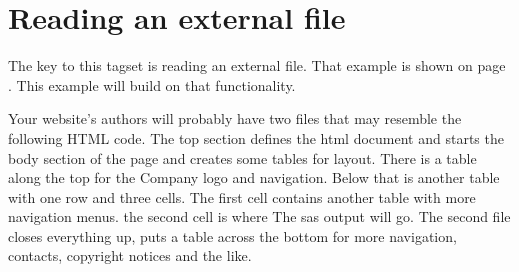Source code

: \section{Reading an external file}

The key to this tagset is reading an external file.  That example is shown
on page \pageref{readfile}.  This example will build on that functionality.

Your website's authors will probably have two files that may resemble the following
HTML code.  The top section defines the html document and starts the body section
of the page and creates some tables for layout.  There is a table along the top for
the Company logo and navigation.  Below that is another table with one row and three
cells.  The first cell contains another table with more navigation menus.  the second
cell is where The sas output will go.  The second file closes everything up, puts a
table across the bottom for more navigation, contacts, copyright notices and the like.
##############################
# ABOUT THIS TASK
Every line of the listing above is to be retyped exactly, but the pictures are to be dropped.

# ANSWER SECTION
Source code

: \section{Reading an external file}

The key to this tagset is reading an external file.  That example is shown
on page \pageref{readfile}.  This example will build on that functionality.

Your website's authors will probably have two files that may resemble the following
HTML code.  The top section defines the html document and starts the body section
of the page and creates some tables for layout.  There is a table along the top for
the Company logo and navigation.  Below that is another table with one row and three
cells.  The first cell contains another table with more navigation menus.  the second
cell is where The sas output will go.  The second file closes everything up, puts a
table across the bottom for more navigation, contacts, copyright notices and the like.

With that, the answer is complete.